• _Exercise requirements_: In the entries that follow, how many lines contain "Harmful"? Please reply with only the number.

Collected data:
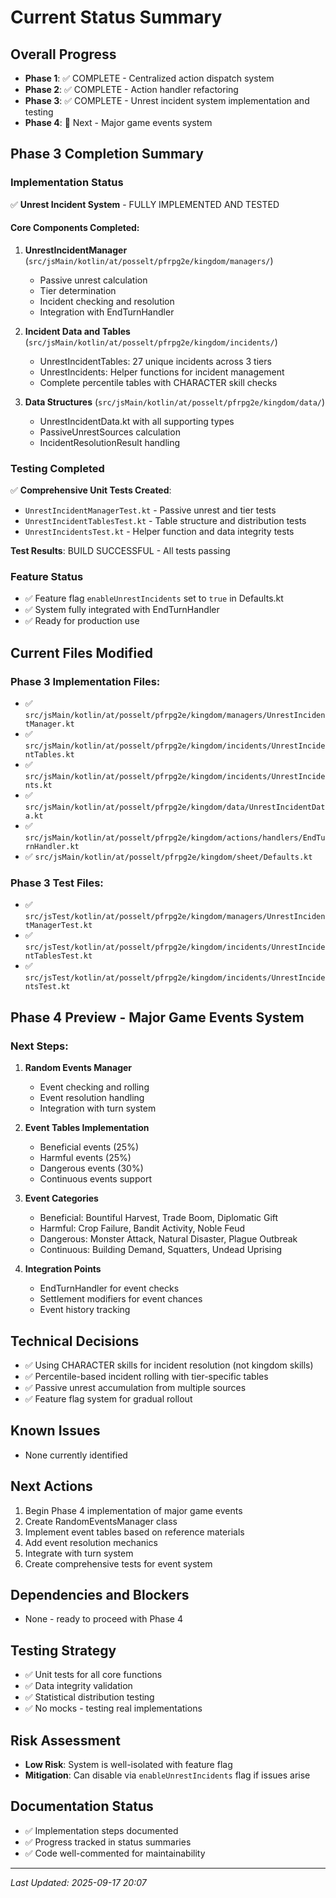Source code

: # Current Status Summary

## Overall Progress
- **Phase 1**: ✅ COMPLETE - Centralized action dispatch system
- **Phase 2**: ✅ COMPLETE - Action handler refactoring
- **Phase 3**: ✅ COMPLETE - Unrest incident system implementation and testing
- **Phase 4**: 🔄 Next - Major game events system

## Phase 3 Completion Summary

### Implementation Status
✅ **Unrest Incident System** - FULLY IMPLEMENTED AND TESTED

#### Core Components Completed:
1. **UnrestIncidentManager** (`src/jsMain/kotlin/at/posselt/pfrpg2e/kingdom/managers/`)
   - Passive unrest calculation
   - Tier determination
   - Incident checking and resolution
   - Integration with EndTurnHandler

2. **Incident Data and Tables** (`src/jsMain/kotlin/at/posselt/pfrpg2e/kingdom/incidents/`)
   - UnrestIncidentTables: 27 unique incidents across 3 tiers
   - UnrestIncidents: Helper functions for incident management
   - Complete percentile tables with CHARACTER skill checks

3. **Data Structures** (`src/jsMain/kotlin/at/posselt/pfrpg2e/kingdom/data/`)
   - UnrestIncidentData.kt with all supporting types
   - PassiveUnrestSources calculation
   - IncidentResolutionResult handling

### Testing Completed
✅ **Comprehensive Unit Tests Created**:
- `UnrestIncidentManagerTest.kt` - Passive unrest and tier tests
- `UnrestIncidentTablesTest.kt` - Table structure and distribution tests  
- `UnrestIncidentsTest.kt` - Helper function and data integrity tests

**Test Results**: BUILD SUCCESSFUL - All tests passing

### Feature Status
- ✅ Feature flag `enableUnrestIncidents` set to `true` in Defaults.kt
- ✅ System fully integrated with EndTurnHandler
- ✅ Ready for production use

## Current Files Modified
### Phase 3 Implementation Files:
- ✅ `src/jsMain/kotlin/at/posselt/pfrpg2e/kingdom/managers/UnrestIncidentManager.kt`
- ✅ `src/jsMain/kotlin/at/posselt/pfrpg2e/kingdom/incidents/UnrestIncidentTables.kt`
- ✅ `src/jsMain/kotlin/at/posselt/pfrpg2e/kingdom/incidents/UnrestIncidents.kt`
- ✅ `src/jsMain/kotlin/at/posselt/pfrpg2e/kingdom/data/UnrestIncidentData.kt`
- ✅ `src/jsMain/kotlin/at/posselt/pfrpg2e/kingdom/actions/handlers/EndTurnHandler.kt`
- ✅ `src/jsMain/kotlin/at/posselt/pfrpg2e/kingdom/sheet/Defaults.kt`

### Phase 3 Test Files:
- ✅ `src/jsTest/kotlin/at/posselt/pfrpg2e/kingdom/managers/UnrestIncidentManagerTest.kt`
- ✅ `src/jsTest/kotlin/at/posselt/pfrpg2e/kingdom/incidents/UnrestIncidentTablesTest.kt`
- ✅ `src/jsTest/kotlin/at/posselt/pfrpg2e/kingdom/incidents/UnrestIncidentsTest.kt`

## Phase 4 Preview - Major Game Events System

### Next Steps:
1. **Random Events Manager**
   - Event checking and rolling
   - Event resolution handling
   - Integration with turn system

2. **Event Tables Implementation**
   - Beneficial events (25%)
   - Harmful events (25%)
   - Dangerous events (30%)
   - Continuous events support

3. **Event Categories**
   - Beneficial: Bountiful Harvest, Trade Boom, Diplomatic Gift
   - Harmful: Crop Failure, Bandit Activity, Noble Feud
   - Dangerous: Monster Attack, Natural Disaster, Plague Outbreak
   - Continuous: Building Demand, Squatters, Undead Uprising

4. **Integration Points**
   - EndTurnHandler for event checks
   - Settlement modifiers for event chances
   - Event history tracking

## Technical Decisions
- ✅ Using CHARACTER skills for incident resolution (not kingdom skills)
- ✅ Percentile-based incident rolling with tier-specific tables
- ✅ Passive unrest accumulation from multiple sources
- ✅ Feature flag system for gradual rollout

## Known Issues
- None currently identified

## Next Actions
1. Begin Phase 4 implementation of major game events
2. Create RandomEventsManager class
3. Implement event tables based on reference materials
4. Add event resolution mechanics
5. Integrate with turn system
6. Create comprehensive tests for event system

## Dependencies and Blockers
- None - ready to proceed with Phase 4

## Testing Strategy
- ✅ Unit tests for all core functions
- ✅ Data integrity validation
- ✅ Statistical distribution testing
- ✅ No mocks - testing real implementations

## Risk Assessment
- **Low Risk**: System is well-isolated with feature flag
- **Mitigation**: Can disable via `enableUnrestIncidents` flag if issues arise

## Documentation Status
- ✅ Implementation steps documented
- ✅ Progress tracked in status summaries
- ✅ Code well-commented for maintainability

---
*Last Updated: 2025-09-17 20:07*
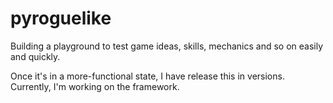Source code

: # pyroguelike
Building a playground to test game ideas, skills, mechanics and so on easily and quickly.

Once it's in a more-functional state, I have release this in versions. Currently, I'm working on the framework.

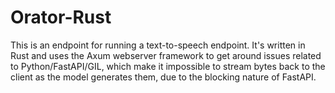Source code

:# Orator-Rust
This is an endpoint for running a text-to-speech endpoint. It's written in Rust and uses the Axum webserver framework to get around issues related to Python/FastAPI/GIL, which make it impossible to stream bytes back to the client as the model generates them, due to the blocking nature of FastAPI.

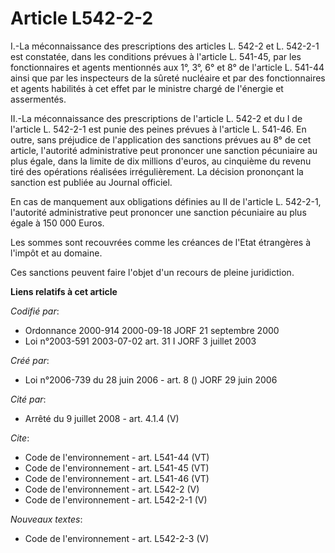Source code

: # Article L542-2-2

I.-La méconnaissance des prescriptions des articles L. 542-2 et L. 542-2-1 est constatée, dans les conditions prévues à
l'article L. 541-45, par les fonctionnaires et agents mentionnés aux 1°, 3°, 6° et 8° de l'article L. 541-44 ainsi que par
les inspecteurs de la sûreté nucléaire et par des fonctionnaires et agents habilités à cet effet par le ministre chargé de
l'énergie et assermentés. 

II.-La méconnaissance des prescriptions de l'article L. 542-2 et du I de l'article L. 542-2-1 est punie des peines prévues à
l'article L. 541-46. En outre, sans préjudice de l'application des sanctions prévues au 8° de cet article, l'autorité
administrative peut prononcer une sanction pécuniaire au plus égale, dans la limite de dix millions d'euros, au cinquième du
revenu tiré des opérations réalisées irrégulièrement. La décision prononçant la sanction est publiée au Journal officiel. 

En cas de manquement aux obligations définies au II de l'article L. 542-2-1, l'autorité administrative peut prononcer une
sanction pécuniaire au plus égale à 150 000 Euros. 

Les sommes sont recouvrées comme les créances de l'Etat étrangères à l'impôt et au domaine. 

Ces sanctions peuvent faire l'objet d'un recours de pleine juridiction.

**Liens relatifs à cet article**

_Codifié par_:

  - Ordonnance 2000-914 2000-09-18 JORF 21 septembre 2000
  - Loi n°2003-591 2003-07-02 art. 31 I JORF 3 juillet 2003

_Créé par_:

  - Loi n°2006-739 du 28 juin 2006 - art. 8 () JORF 29 juin 2006

_Cité par_:

  - Arrêté du 9 juillet 2008 - art. 4.1.4 (V)

_Cite_:

  - Code de l'environnement - art. L541-44 (VT)
  - Code de l'environnement - art. L541-45 (VT)
  - Code de l'environnement - art. L541-46 (VT)
  - Code de l'environnement - art. L542-2 (V)
  - Code de l'environnement - art. L542-2-1 (V)

_Nouveaux textes_:

  - Code de l'environnement - art. L542-2-3 (V)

• _Output of the task_: 2